> [DATA PROVIDED]
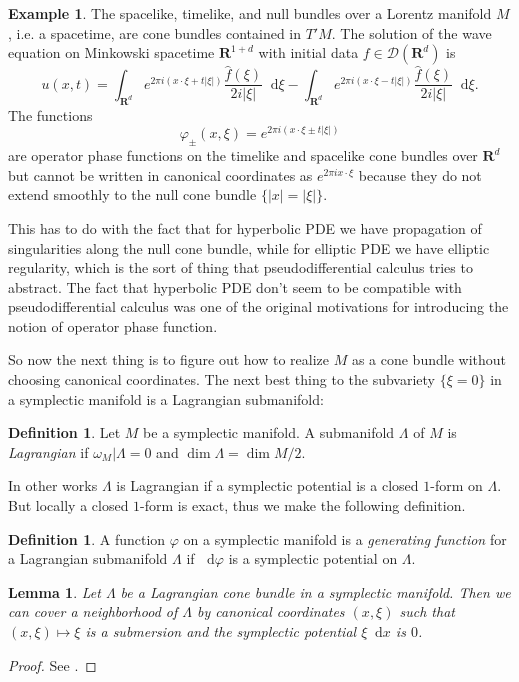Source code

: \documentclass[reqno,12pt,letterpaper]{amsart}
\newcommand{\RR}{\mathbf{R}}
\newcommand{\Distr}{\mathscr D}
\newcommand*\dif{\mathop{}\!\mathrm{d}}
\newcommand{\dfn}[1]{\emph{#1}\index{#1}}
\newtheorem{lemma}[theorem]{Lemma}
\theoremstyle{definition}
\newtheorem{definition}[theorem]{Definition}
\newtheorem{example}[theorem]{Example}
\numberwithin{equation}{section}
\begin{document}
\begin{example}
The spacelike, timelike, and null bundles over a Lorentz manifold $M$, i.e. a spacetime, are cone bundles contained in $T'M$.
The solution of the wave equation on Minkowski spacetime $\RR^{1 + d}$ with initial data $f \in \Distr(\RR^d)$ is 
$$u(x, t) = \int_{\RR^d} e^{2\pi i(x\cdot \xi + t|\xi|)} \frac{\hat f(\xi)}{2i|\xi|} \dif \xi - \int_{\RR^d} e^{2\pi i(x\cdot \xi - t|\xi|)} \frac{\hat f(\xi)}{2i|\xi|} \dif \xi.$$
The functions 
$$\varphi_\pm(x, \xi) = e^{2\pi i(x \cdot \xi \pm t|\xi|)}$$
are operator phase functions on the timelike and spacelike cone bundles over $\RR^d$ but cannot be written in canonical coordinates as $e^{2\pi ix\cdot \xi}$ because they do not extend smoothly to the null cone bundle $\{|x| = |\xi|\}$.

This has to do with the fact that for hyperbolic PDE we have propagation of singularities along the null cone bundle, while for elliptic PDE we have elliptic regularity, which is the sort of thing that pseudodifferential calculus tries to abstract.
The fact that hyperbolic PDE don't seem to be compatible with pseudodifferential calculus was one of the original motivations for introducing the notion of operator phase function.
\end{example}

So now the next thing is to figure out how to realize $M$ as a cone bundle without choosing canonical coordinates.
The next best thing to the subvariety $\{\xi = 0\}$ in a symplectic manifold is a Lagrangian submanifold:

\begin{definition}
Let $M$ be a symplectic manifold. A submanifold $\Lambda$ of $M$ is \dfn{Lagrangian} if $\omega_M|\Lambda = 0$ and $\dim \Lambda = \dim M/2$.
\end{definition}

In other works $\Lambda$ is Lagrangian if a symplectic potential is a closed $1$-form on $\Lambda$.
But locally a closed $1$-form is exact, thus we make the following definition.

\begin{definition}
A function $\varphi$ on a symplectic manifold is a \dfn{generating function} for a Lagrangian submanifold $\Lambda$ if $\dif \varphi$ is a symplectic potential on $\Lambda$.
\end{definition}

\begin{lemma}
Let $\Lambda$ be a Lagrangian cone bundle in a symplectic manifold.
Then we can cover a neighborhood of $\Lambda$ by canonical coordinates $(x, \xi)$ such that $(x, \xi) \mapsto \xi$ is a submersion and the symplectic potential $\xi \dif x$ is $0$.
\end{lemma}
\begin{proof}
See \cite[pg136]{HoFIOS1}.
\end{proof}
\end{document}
* * *
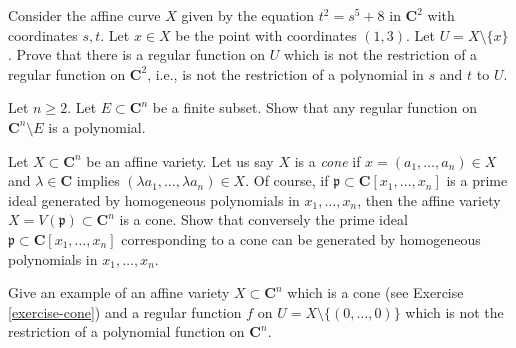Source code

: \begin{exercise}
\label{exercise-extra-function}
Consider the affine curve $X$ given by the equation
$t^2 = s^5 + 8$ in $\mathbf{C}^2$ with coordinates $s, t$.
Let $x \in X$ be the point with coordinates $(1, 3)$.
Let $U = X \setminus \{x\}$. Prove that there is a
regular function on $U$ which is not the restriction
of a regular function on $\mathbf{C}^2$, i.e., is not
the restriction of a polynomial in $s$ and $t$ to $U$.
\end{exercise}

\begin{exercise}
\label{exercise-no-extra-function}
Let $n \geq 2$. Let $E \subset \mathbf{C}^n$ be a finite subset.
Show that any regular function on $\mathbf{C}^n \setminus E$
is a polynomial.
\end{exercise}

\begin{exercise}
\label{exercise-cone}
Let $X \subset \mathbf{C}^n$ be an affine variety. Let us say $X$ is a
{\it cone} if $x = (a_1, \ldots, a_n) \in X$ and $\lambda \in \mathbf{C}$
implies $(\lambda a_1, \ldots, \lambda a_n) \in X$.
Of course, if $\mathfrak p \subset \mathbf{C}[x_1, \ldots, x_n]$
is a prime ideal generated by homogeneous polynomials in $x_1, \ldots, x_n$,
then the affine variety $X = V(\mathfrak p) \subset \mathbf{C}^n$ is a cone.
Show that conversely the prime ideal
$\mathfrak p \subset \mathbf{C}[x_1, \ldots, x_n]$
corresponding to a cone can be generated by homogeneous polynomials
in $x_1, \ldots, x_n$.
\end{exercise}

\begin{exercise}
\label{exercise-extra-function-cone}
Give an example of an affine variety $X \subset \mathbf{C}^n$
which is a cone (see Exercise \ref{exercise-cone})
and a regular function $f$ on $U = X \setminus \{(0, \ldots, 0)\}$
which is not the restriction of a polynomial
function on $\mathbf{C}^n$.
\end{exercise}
---
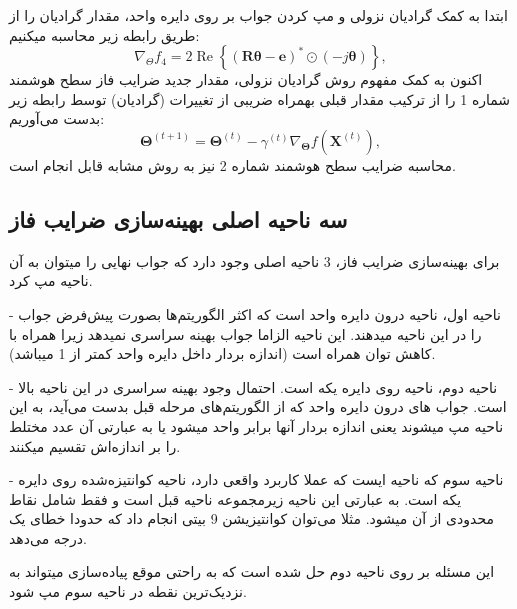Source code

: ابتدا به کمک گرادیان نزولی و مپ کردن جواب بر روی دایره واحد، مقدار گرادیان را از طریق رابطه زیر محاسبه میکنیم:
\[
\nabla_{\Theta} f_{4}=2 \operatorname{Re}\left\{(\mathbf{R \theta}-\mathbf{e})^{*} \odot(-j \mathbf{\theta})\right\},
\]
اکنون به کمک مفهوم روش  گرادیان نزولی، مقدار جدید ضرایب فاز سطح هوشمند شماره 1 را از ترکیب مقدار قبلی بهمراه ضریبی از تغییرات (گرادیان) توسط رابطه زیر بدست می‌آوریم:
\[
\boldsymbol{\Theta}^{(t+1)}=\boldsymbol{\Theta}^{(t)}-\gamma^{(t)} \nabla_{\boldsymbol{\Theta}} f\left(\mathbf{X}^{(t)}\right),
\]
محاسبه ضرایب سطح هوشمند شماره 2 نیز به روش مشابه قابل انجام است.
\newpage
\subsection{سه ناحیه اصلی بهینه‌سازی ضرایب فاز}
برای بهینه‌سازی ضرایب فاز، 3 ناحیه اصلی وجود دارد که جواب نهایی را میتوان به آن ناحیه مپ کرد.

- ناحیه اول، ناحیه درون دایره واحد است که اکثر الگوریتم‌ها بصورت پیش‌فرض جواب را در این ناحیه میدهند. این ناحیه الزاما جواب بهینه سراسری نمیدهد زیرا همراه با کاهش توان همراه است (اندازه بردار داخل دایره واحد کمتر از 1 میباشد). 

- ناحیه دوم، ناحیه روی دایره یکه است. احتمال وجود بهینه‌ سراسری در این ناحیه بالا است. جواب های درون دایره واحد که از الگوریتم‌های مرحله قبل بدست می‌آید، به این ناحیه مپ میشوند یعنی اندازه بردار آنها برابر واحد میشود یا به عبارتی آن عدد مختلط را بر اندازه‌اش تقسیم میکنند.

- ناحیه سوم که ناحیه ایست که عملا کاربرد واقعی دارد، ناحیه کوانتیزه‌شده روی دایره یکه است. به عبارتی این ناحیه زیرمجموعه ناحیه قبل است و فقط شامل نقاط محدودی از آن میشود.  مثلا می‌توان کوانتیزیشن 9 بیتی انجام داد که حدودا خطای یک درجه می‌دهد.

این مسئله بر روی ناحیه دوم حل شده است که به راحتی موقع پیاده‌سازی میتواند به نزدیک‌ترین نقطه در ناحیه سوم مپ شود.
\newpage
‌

> [PROBLEM STATEMENT] Take every line in the preceding listing that contains "Theta" and copy it.

> [EXERCISE RESULT]
\nabla_{\Theta} f_{4}=2 \operatorname{Re}\left\{(\mathbf{R \theta}-\mathbf{e})^{*} \odot(-j \mathbf{\theta})\right\},
\boldsymbol{\Theta}^{(t+1)}=\boldsymbol{\Theta}^{(t)}-\gamma^{(t)} \nabla_{\boldsymbol{\Theta}} f\left(\mathbf{X}^{(t)}\right),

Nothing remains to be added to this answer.